Il romanzo è ambientato per la prima parte nella sua città, Piacenza, dove la nebbia c’è per davvero. “Quando torno a Piacenza e vedo la nebbia mi commuovo. Da noi viene chiamata anche “il mal bianco”: è come una patina lattiginosa che si deposita sulle piante e, per uno strano sortilegio, sembra essersi depositata anche nell’anima di questa nonna così feroce malvagia”. C’è una vena di humour nero che pervade il racconto, come il passaggio in cui la protagonista prova a infliggere il colpo di grazia alla nonna diabetica con un cannolo alla panna. Potremmo dire che prova a ucciderla con un ossimoro? “Quando la protagonista ha cinque anni, dice alla madre: “Quando la nonna morirà, ballerò sulla sua tomba con delle scarpe rosse”. E’ tutta la vita che si prepara a un duello con questa strega che comanda letteralmente i colori e le vite delle persone a lei vicine. A un certo punto, questa donna così coriacea si ammala di diabete, e diciamo che lei contribuirà a non farla stare benissimo”. Nel libro si parla del fratello della protagonista, morto da bambino, quando lei non era ancora nata. Come vive questa assenza la protagonista? “Questo libro è pieno di assenze, di fantasmi, di spirti evocati attraverso sedute spiritiche, e c’è una
madre – amatissima dalla protagonista – che tratta allo stesso modo i vivi e i morti.
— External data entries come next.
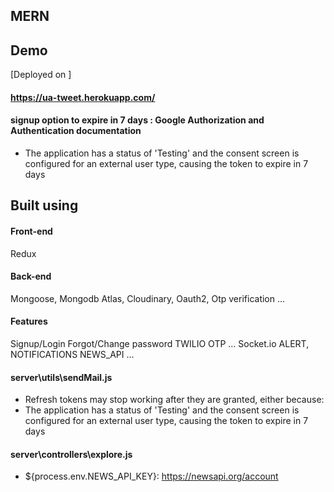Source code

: ## MERN

## Demo

[Deployed on ]

#### https://ua-tweet.herokuapp.com/
#### signup option to expire in 7 days : Google Authorization and Authentication documentation
* The application has a status of 'Testing' and the consent screen is configured for an external user type, causing the token to expire in 7 days

## Built using

#### Front-end

Redux

#### Back-end

Mongoose, Mongodb Atlas, Cloudinary, Oauth2, Otp verification ...

#### Features

Signup/Login
Forgot/Change password
TWILIO OTP
...
Socket.io ALERT, NOTIFICATIONS
NEWS_API
...
#### server\utils\sendMail.js
* Refresh tokens may stop working after they are granted, either because:
* The application has a status of 'Testing' and the consent screen is configured for an external user type, causing the token to expire in 7 days

#### server\controllers\explore.js
* ${process.env.NEWS_API_KEY}: https://newsapi.org/account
Il fratello che non ha mai conosciuto per lei è un angelo di gesso, quello raffigurato sulla piccola lapide del cimitero”.
Le donne della sua famiglia somigliano ai personaggi? “Elena Ferrante dice sempre che la finzione letteraria è il luogo migliore per raccontare la verità, e io sono d’accordo con lei. Ho una sorella che, come la sorella del libro, si chiama Sara, e le è accaduto tutto quello che accade al personaggio. E ho una madre che, come la madre descritta nel libro, è la
regina dei funerali: il suo hobby è quello di partecipare a tutti i funerali della parrocchia”.
E’ un aneddoto divertente.
“A modo suo sì. Io la chiamo la mia “tripadvisor dei funerali”. Nella nostra parrocchia c’è un tasso di mortalità che nemmeno a Cabot Cove, la cittadina di Jessica Fletcher: lei in media partecipa a tre funerali a settimana, ci sentiamo tutte le sere e mi fa la sua recensione. E’ il suo modo di esorcizzare la morte”. Chiara ama i colori e gli abiti. Che valore attribuisce alla moda? “Gli abiti sono un travestimento, un sogno, un segno e una promessa. Sono una via di fuga e rappresentano la possibilità di essere tutto quello che un’infanzia deprivata di amore e possibilità economiche le ha negato. Si definisce la Robin Hood di Piacenza, ruba ai ricchi per dare a sé. Pensa di essere in credito con la vita: vuole riprendersi tutto quello che le è mancato, anche fidanzandosi con uomini vergognosamente ricchi, sfilando loro anello dopo anello. Sembra spietata, ma in realtà è solo affamata d’amore e insofferente verso la provincia, un mondo che può radere al suolo i sogni”. “Tu saresti la ragazza vestita di Valentino?”. In un post ha raccontato di essere stata criticata da una scrittrice per il suo modo di vestire. Quanto dispiacciono certe affermazioni, specie se a farle è una donna? “Fa male indistintamente che arrivino da una donna o da un uomo, perché i pregiudizi creano dei
giudizi. Probabilmente voleva collocarmi in una casella dove non avrei invaso il suo territorio di intellettuale riconosciuta. Mi sono resa conto che stare dentro un cliché non è difficile, la cosa difficile è uscire da quel cliché, e io sono fiera di indossare abiti di Valentino o dei mercatini dell’usato e rivendicare la mia unicità anche attraverso i vestiti.
A un certo punto la protagonista incontra Nicola. In cosa riesce quest’uomo dove gli altri hanno fallito? “Lei ha paura a donarsi e pensa che nessuno potrebbe amarla. Quest’uomo, invece, riesce a vedere in lei qualcosa di molto fragile, ma anche di molto puro. E’ una specie di dottor Frankestein, convinto di poter riparare le cose rotte, e di imprimere nuova vita alle persone”.